日本の砂糖利用菓子に関する調査結果
株式会社ぐるなびが実施した「砂糖を利用したお菓子に関する消費実態・意識調査」では、米国、豪州、中国、台湾の4カ国における日本のお菓子の購買意向に関する重要な知見が得られました。本調査は、農林水産省の補助事業の一環として、全国和菓子協会および一般社団法人日本洋菓子協会連合会の協力のもと行われました。調査結果は、日本の菓子文化の深化とインバウンド市場の開拓に寄与する示唆に富んだものとなっています。
調査の主要ポイント
1.
インバウンド客の購入意向の高さ
調査によると、訪日外国人のうち日本を除く4カ国の旅行者の約9割が、お菓子を「自身で旅行中に食べる用」として購入する意向を示しました。そして、7割から9割が土産用としても購入する意向を持っていることが分かりました。この高い水準から、訪日観光客の日本のお菓子に対する関心の高さが伺えます。
2.
文化による味の好みの違い
試食調査では、国や地域によって味の好みや評価が大きく異なることが示されました。
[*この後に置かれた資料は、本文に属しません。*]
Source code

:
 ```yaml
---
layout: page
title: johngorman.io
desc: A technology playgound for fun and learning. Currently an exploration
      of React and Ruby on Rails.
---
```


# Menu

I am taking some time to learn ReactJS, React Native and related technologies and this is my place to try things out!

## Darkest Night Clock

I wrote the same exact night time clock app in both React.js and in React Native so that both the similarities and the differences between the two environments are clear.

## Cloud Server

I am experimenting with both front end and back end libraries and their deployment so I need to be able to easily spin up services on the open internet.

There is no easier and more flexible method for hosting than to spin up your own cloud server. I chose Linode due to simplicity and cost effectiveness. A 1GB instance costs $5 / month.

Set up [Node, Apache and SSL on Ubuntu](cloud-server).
これは、同じお菓子に対しても日本国内でも多様な評価があることを意味しています。あらゆる文化的背景を持つ人に対応するためには、各国の嗜好に合った商品開発が必要とされます。
3.
嗜好を考慮した新たな展開の可能性
調査結果から、万人受けするような策よりも、特定の嗜好を持つ人に向けたアプローチが重要であることが分かりました。「自店の味が好きな人に見つけてもらい、食べてもらう」ための戦略が求められます。これは、新たなマーケティングの視点を生むものであり、各ブランドにとって重要な課題と言えるでしょう。
砂糖の消費拡大の重要性
砂糖の消費を拡大することは、日本の食文化の継承と同時にインバウンド市場の開拓につながります。ぐるなびは、本調査の結果が業界関係者にとって新たなアイデアの契機となることを願っています。また、菓子専門店と消費者との橋渡しをするため、店頭やデジタルを利用した実証調査も行う予定です。この調査データは、「自店の味を愛する人」と出会うためのマーケティング計画に有用とされています。
結論
日本の砂糖利用菓子は、インバウンド市場における非常に大きなポテンシャルを秘めています。消費者の嗜好に基づいた戦略的アプローチを通じて、訪日観光客の購買意欲を引き出すチャンスがそこにあります。さらに、この調査が新たな一歩への道しるべとなることを期待しています。